EXCERPTED DATA
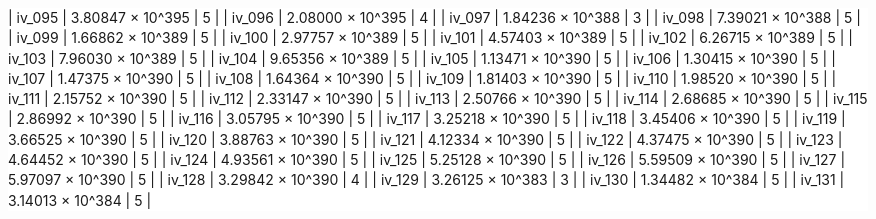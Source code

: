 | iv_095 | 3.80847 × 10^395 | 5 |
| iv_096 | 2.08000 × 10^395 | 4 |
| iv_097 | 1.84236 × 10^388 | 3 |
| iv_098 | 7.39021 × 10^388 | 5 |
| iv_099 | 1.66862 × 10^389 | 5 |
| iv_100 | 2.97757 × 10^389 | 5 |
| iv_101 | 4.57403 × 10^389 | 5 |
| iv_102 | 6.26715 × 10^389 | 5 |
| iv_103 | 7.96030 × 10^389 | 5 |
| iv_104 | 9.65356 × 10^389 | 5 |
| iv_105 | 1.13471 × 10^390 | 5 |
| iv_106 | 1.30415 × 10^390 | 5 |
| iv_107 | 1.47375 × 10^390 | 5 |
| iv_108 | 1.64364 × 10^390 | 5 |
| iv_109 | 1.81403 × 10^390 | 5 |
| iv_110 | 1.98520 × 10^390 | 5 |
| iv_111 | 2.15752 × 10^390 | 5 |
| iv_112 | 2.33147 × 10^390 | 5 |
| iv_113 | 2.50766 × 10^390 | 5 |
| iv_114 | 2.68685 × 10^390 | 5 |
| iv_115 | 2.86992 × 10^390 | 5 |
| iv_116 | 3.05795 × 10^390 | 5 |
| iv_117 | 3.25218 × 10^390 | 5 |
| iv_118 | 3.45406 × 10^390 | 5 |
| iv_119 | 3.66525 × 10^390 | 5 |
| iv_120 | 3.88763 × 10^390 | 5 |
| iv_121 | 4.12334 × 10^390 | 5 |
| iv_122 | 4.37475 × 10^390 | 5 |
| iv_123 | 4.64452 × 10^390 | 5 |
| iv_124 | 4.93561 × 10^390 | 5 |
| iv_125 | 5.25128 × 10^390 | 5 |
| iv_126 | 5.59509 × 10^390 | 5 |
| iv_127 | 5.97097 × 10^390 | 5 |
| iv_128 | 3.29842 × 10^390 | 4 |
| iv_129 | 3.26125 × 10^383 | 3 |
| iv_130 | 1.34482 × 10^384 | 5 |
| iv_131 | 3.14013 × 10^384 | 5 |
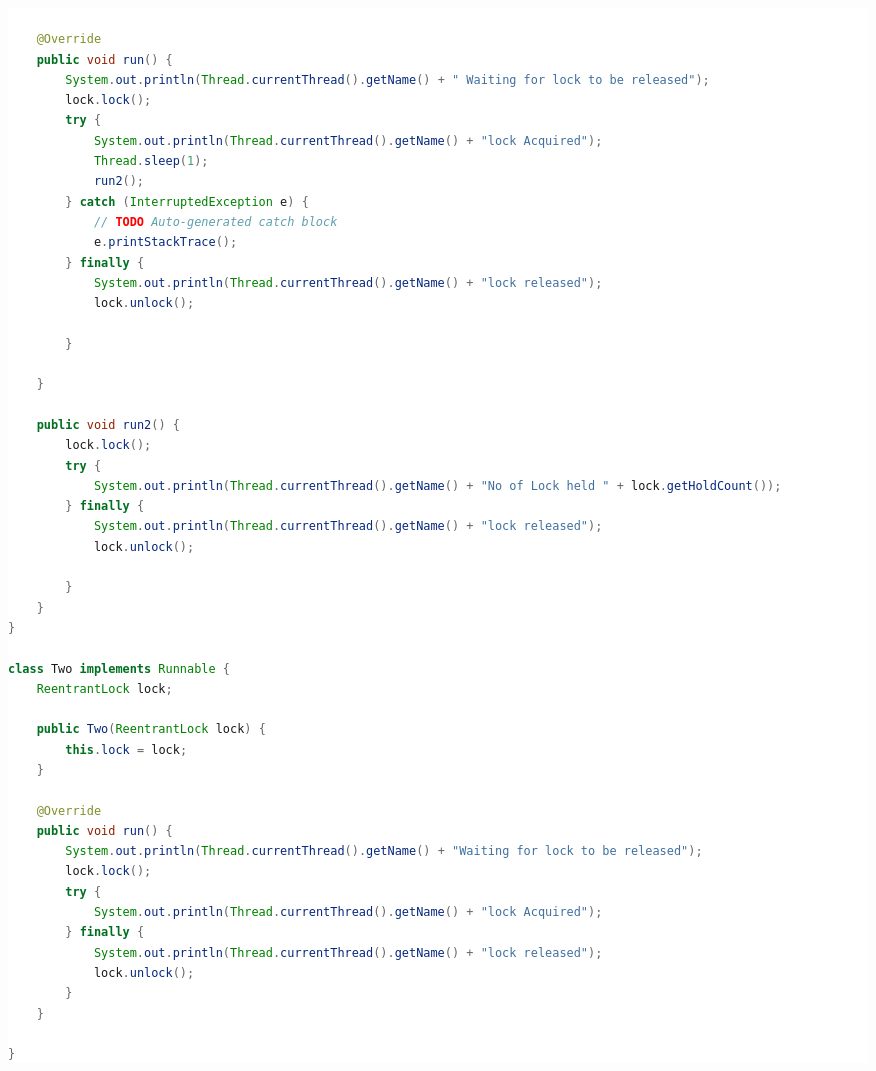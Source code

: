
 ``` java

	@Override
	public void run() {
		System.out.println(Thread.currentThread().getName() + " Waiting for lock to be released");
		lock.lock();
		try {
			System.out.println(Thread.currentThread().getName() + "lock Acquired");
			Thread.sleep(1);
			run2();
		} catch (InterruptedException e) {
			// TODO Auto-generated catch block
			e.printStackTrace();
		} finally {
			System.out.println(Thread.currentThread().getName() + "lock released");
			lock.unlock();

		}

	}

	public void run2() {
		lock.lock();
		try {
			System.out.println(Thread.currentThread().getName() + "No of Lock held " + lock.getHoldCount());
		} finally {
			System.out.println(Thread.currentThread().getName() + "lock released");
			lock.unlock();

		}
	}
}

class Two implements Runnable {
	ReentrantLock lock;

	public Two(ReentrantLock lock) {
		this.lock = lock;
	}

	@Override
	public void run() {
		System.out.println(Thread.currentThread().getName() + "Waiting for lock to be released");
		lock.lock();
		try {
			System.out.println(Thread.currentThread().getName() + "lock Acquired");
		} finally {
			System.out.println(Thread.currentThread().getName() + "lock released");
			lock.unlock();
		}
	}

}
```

WORK INSTRUCTION
When you reach a picture in the records above, pass over it and transcribe the rest exactly.

REPLY TO THE EXERCISE
Source code

: | iv_095 | 3.80847 × 10^395 | 5 |
| iv_096 | 2.08000 × 10^395 | 4 |
| iv_097 | 1.84236 × 10^388 | 3 |
| iv_098 | 7.39021 × 10^388 | 5 |
| iv_099 | 1.66862 × 10^389 | 5 |
| iv_100 | 2.97757 × 10^389 | 5 |
| iv_101 | 4.57403 × 10^389 | 5 |
| iv_102 | 6.26715 × 10^389 | 5 |
| iv_103 | 7.96030 × 10^389 | 5 |
| iv_104 | 9.65356 × 10^389 | 5 |
| iv_105 | 1.13471 × 10^390 | 5 |
| iv_106 | 1.30415 × 10^390 | 5 |
| iv_107 | 1.47375 × 10^390 | 5 |
| iv_108 | 1.64364 × 10^390 | 5 |
| iv_109 | 1.81403 × 10^390 | 5 |
| iv_110 | 1.98520 × 10^390 | 5 |
| iv_111 | 2.15752 × 10^390 | 5 |
| iv_112 | 2.33147 × 10^390 | 5 |
| iv_113 | 2.50766 × 10^390 | 5 |
| iv_114 | 2.68685 × 10^390 | 5 |
| iv_115 | 2.86992 × 10^390 | 5 |
| iv_116 | 3.05795 × 10^390 | 5 |
| iv_117 | 3.25218 × 10^390 | 5 |
| iv_118 | 3.45406 × 10^390 | 5 |
| iv_119 | 3.66525 × 10^390 | 5 |
| iv_120 | 3.88763 × 10^390 | 5 |
| iv_121 | 4.12334 × 10^390 | 5 |
| iv_122 | 4.37475 × 10^390 | 5 |
| iv_123 | 4.64452 × 10^390 | 5 |
| iv_124 | 4.93561 × 10^390 | 5 |
| iv_125 | 5.25128 × 10^390 | 5 |
| iv_126 | 5.59509 × 10^390 | 5 |
| iv_127 | 5.97097 × 10^390 | 5 |
| iv_128 | 3.29842 × 10^390 | 4 |
| iv_129 | 3.26125 × 10^383 | 3 |
| iv_130 | 1.34482 × 10^384 | 5 |
| iv_131 | 3.14013 × 10^384 | 5 |
Source code

:
 ``` java

	@Override
	public void run() {
		System.out.println(Thread.currentThread().getName() + " Waiting for lock to be released");
		lock.lock();
		try {
			System.out.println(Thread.currentThread().getName() + "lock Acquired");
			Thread.sleep(1);
			run2();
		} catch (InterruptedException e) {
			// TODO Auto-generated catch block
			e.printStackTrace();
		} finally {
			System.out.println(Thread.currentThread().getName() + "lock released");
			lock.unlock();

		}

	}

	public void run2() {
		lock.lock();
		try {
			System.out.println(Thread.currentThread().getName() + "No of Lock held " + lock.getHoldCount());
		} finally {
			System.out.println(Thread.currentThread().getName() + "lock released");
			lock.unlock();

		}
	}
}

class Two implements Runnable {
	ReentrantLock lock;

	public Two(ReentrantLock lock) {
		this.lock = lock;
	}

	@Override
	public void run() {
		System.out.println(Thread.currentThread().getName() + "Waiting for lock to be released");
		lock.lock();
		try {
			System.out.println(Thread.currentThread().getName() + "lock Acquired");
		} finally {
			System.out.println(Thread.currentThread().getName() + "lock released");
			lock.unlock();
		}
	}

}
```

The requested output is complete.